## [TASK GOAL]
Copy the result of filtering the entries below for lines that include the string "neural".

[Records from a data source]
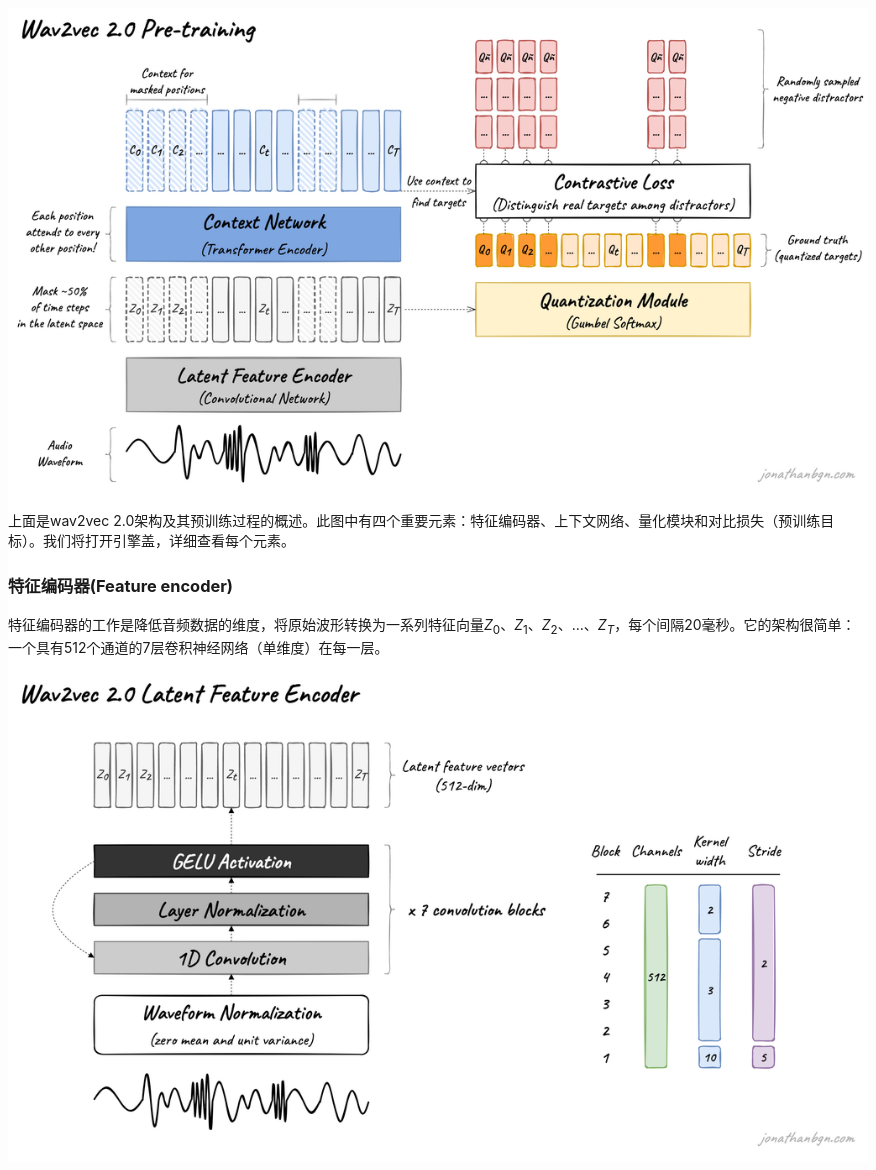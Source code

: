 <a>![](/img/wav2vec2/2.png)</a>

上面是wav2vec 2.0架构及其预训练过程的概述。此图中有四个重要元素：特征编码器、上下文网络、量化模块和对比损失（预训练目标）。我们将打开引擎盖，详细查看每个元素。

### 特征编码器(Feature encoder)

特征编码器的工作是降低音频数据的维度，将原始波形转换为一系列特征向量$Z_0、Z_1、Z_2、…、Z_T$，每个间隔20毫秒。它的架构很简单：一个具有512个通道的7层卷积神经网络（单维度）在每一层。

<a>![](/img/wav2vec2/3.png)</a>
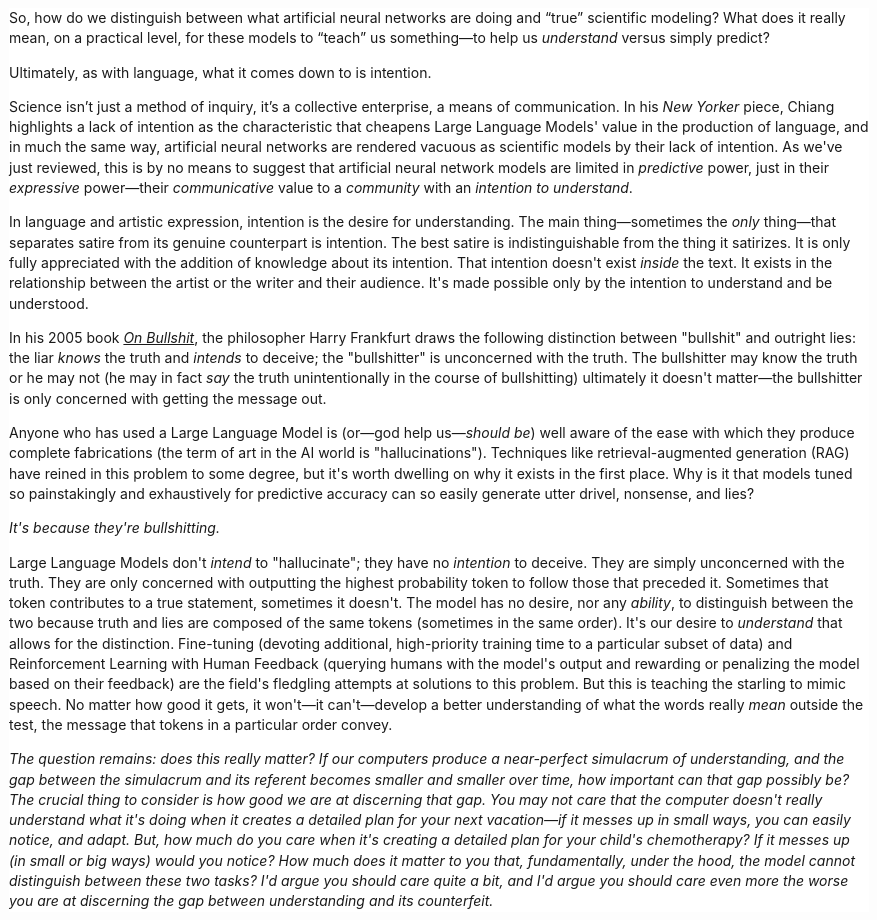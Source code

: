 So, how do we distinguish between what artificial neural networks are doing and “true” scientific modeling? What does it really mean, on a practical level, for these models to “teach” us something—to help us *understand* versus simply predict?

Ultimately, as with language, what it comes down to is intention. 

Science isn’t just a method of inquiry, it’s a collective enterprise, a means of communication. In his *New Yorker* piece, Chiang highlights a lack of intention as the characteristic that cheapens Large Language Models' value in the production of language, and in much the same way, artificial neural networks are rendered vacuous as scientific models by their lack of intention. As we've just reviewed, this is by no means to suggest that artificial neural network models are limited in *predictive* power, just in their *expressive* power—their *communicative* value to a *community* with an *intention to understand*.

In language and artistic expression, intention is the desire for understanding. The main thing—sometimes the *only* thing—that separates satire from its genuine counterpart is intention. The best satire is indistinguishable from the thing it satirizes. It is only fully appreciated with the addition of knowledge about its intention. That intention doesn't exist *inside* the text. It exists in the relationship between the artist or the writer and their audience. It's made possible only by the intention to understand and be understood.

In his 2005 book [*On Bullshit*](https://en.wikipedia.org/wiki/On_Bullshit), the philosopher Harry Frankfurt draws the following distinction between "bullshit" and outright lies: the liar *knows* the truth and *intends* to deceive; the "bullshitter" is unconcerned with the truth. The bullshitter may know the truth or he may not (he may in fact *say* the truth unintentionally in the course of bullshitting) ultimately it doesn't matter—the bullshitter is only concerned with getting the message out.

Anyone who has used a Large Language Model is (or—god help us—*should be*) well aware of the ease with which they produce complete fabrications (the term of art in the AI world is "hallucinations"). Techniques like retrieval-augmented generation (RAG) have reined in this problem to some degree, but it's worth dwelling on why it exists in the first place. Why is it that models tuned so painstakingly and exhaustively for predictive accuracy can so easily generate utter drivel, nonsense, and lies?

*It's because they're bullshitting.*

Large Language Models don't *intend* to "hallucinate"; they have no *intention* to deceive. They are simply unconcerned with the truth. They are only concerned with outputting the highest probability token to follow those that preceded it. Sometimes that token contributes to a true statement, sometimes it doesn't. The model has no desire, nor any *ability*, to distinguish between the two because truth and lies are composed of the same tokens (sometimes in the same order). It's our desire to *understand* that allows for the distinction. Fine-tuning (devoting additional, high-priority training time to a particular subset of data) and Reinforcement Learning with Human Feedback (querying humans with the model's output and rewarding or penalizing the model based on their feedback) are the field's fledgling attempts at solutions to this problem. But this is teaching the starling to mimic speech. No matter how good it gets, it won't—it can't—develop a better understanding of what the words really *mean* outside the test, the message that tokens in a particular order convey.

*The question remains: does this really matter? If our computers produce a near-perfect simulacrum of understanding, and the gap between the simulacrum and its referent becomes smaller and smaller over time, how important can that gap possibly be? The crucial thing to consider is how good we are at discerning that gap. You may not care that the computer doesn't really understand what it's doing when it creates a detailed plan for your next vacation—if it messes up in small ways, you can easily notice, and adapt. But, how much do you care when it's creating a detailed plan for your child's chemotherapy? If it messes up (in small or big ways) would you notice? How much does it matter to you that, fundamentally, under the hood, the model cannot distinguish between these two tasks? I'd argue you should care quite a bit, and I'd argue you should care even more the worse you are at discerning the gap between understanding and its counterfeit.*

## [RESPONSE BOX]
: So, how do we distinguish between what artificial neural networks are doing and “true” scientific modeling? What does it really mean, on a practical level, for these models to “teach” us something—to help us *understand* versus simply predict?
Science isn’t just a method of inquiry, it’s a collective enterprise, a means of communication. In his *New Yorker* piece, Chiang highlights a lack of intention as the characteristic that cheapens Large Language Models' value in the production of language, and in much the same way, artificial neural networks are rendered vacuous as scientific models by their lack of intention. As we've just reviewed, this is by no means to suggest that artificial neural network models are limited in *predictive* power, just in their *expressive* power—their *communicative* value to a *community* with an *intention to understand*.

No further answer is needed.